The payment arrives three years after National Guard Bureau Chief Richard P. McCoy wrote to county and water authority officials saying he thought fire training and suppression systems, which were used by the Air National Guard and Air Force at the base at Gabreski, had contaminated area drinking water wells. The admittance to the PFCs, labeled more specifically now by the U.S. Environmental Protection Agency as per- and polyfluoroalkyl substances, comes after repeated prodding — much of it done by Schumer. It confirms The Independent’s 2016 exposé that the Pentagon hid the extent of the problem.

Officials “think there are probably more installations, and I’m not ready to tell you what that number is, but we found that we undercounted,” Assistant Secretary of Defense for Sustainment Robert McMahon said November 27, according to the Military Times. The retired United States Air Force major general said the department will name the sites when it has verified the number and locations.

The Independent noted bases in Randolph, TX; Robins, GA; Beale, CA; McClellan, CO; Eglin, FL; Ellsworth, SD; and Cheyenne, WY, all had similar leakage problems discovered as early as 2013, but the Air Force neglected to make a connect base-by-base studies to see if there was a common thread.

After discovering in 2013 Gabreski airport had perfluorooctane sulfonic acid and perfluorooctanoic acid, referred collectively as PFAS because they belong to that family, detected in the groundwater, the parcel was labeled a Superfund site.

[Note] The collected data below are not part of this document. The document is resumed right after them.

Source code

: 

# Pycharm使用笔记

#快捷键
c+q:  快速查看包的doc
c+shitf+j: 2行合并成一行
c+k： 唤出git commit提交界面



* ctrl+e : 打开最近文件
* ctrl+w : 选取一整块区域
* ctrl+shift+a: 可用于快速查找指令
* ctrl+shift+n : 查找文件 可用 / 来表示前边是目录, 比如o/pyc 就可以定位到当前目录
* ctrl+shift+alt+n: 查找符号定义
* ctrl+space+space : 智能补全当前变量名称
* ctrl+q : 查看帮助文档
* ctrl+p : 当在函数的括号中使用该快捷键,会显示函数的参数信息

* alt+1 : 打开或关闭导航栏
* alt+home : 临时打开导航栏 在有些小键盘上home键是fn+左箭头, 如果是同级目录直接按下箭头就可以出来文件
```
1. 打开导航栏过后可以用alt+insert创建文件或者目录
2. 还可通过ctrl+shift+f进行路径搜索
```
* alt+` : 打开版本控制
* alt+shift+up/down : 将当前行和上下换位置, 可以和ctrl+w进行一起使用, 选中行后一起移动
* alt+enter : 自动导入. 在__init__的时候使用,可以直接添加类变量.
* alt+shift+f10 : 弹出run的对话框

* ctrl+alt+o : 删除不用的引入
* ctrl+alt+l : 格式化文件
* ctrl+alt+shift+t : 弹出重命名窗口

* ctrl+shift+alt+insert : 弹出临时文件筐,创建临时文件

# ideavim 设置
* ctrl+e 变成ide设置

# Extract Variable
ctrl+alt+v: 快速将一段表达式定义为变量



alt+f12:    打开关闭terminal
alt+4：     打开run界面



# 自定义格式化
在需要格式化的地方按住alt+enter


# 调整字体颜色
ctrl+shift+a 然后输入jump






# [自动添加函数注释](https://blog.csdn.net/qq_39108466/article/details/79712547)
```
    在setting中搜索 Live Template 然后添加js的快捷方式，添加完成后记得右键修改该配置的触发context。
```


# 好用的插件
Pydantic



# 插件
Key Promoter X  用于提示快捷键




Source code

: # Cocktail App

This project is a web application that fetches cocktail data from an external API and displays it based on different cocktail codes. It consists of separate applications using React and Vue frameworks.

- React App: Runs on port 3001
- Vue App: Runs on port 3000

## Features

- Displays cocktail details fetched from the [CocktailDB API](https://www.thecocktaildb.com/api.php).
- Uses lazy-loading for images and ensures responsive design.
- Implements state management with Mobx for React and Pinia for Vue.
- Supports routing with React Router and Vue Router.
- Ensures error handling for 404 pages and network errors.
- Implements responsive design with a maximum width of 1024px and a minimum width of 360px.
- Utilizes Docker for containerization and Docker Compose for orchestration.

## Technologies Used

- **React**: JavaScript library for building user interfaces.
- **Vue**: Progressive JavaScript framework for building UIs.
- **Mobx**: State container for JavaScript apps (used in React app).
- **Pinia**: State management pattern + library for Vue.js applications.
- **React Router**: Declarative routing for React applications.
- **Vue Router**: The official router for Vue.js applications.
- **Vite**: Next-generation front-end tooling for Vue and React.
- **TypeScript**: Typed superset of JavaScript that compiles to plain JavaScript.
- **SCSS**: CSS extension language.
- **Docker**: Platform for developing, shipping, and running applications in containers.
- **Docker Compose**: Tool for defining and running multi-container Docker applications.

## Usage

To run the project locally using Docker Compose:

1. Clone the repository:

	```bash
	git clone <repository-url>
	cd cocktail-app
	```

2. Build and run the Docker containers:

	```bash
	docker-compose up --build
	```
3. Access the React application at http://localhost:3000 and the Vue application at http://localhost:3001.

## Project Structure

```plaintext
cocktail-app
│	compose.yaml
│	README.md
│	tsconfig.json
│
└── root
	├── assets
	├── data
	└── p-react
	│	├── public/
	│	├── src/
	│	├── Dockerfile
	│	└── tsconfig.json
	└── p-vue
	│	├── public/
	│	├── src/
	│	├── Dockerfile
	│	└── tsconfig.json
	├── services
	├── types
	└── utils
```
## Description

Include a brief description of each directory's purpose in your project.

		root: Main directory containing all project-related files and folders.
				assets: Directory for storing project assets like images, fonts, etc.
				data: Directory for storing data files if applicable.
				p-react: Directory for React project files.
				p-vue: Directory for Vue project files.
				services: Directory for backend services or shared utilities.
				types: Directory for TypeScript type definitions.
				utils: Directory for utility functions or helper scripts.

Although that designation did not come until September 2016, it was known that firefighting foam used when the location was a Department of Defense training facility. Suffolk County authorities switched more than 60 homes over from private wells to public water sources as a result.

Schumer and Gillibrand at the time had also pointed to contamination at Stewart Air National Guard base in Orange County, which was declared a Superfund site just months earlier, in August.

The Pentagon helped develop the firefighting foam in the 1960s with the chemicals that have been known to be toxic since the 1980s. The compounds PFOS and PFOA, found commonly in small doses in stain-resistant furniture, microwave popcorn bags, cosmetics, and household cleaners, in high doses can cause liver, pancreatic, testicular, and mammary gland tumors, kidney damage, and reproductive problems. The Damascus Road landfill in East Quogue had levels 150 times the federal health advisory limit in February of 2018, which was being studied by Southampton Town to see if the levels detected were a result of runoff from the airport site. That landfill also runs the risk of being declared a Superfund site.

A study by the Department of Health and Human Services even concluded: “These chemicals pose a danger to humans at far lower levels than the EPA said was safe.”

According to the Environmental Working Group, the Pentagon failed to alert service members. The problem is mushrooming as testing becomes more frequent. The contaminated compounds are popping up all over the country, and in the past two years were also detected in Hampton Bays, Wainscott, and Yaphank.

Schumer and Gillibrand have complained the Trump administration is hiding information from the public about the dangers of PFAS “because they are scared that Americans will be angry,” Gillibrand said. “Numerous communities in New York have already had their water supplies poisoned by these very chemicals, and if the Trump administration has more evidence that PFAS are harmful to people’s health, then they need to come clean and tell the public.”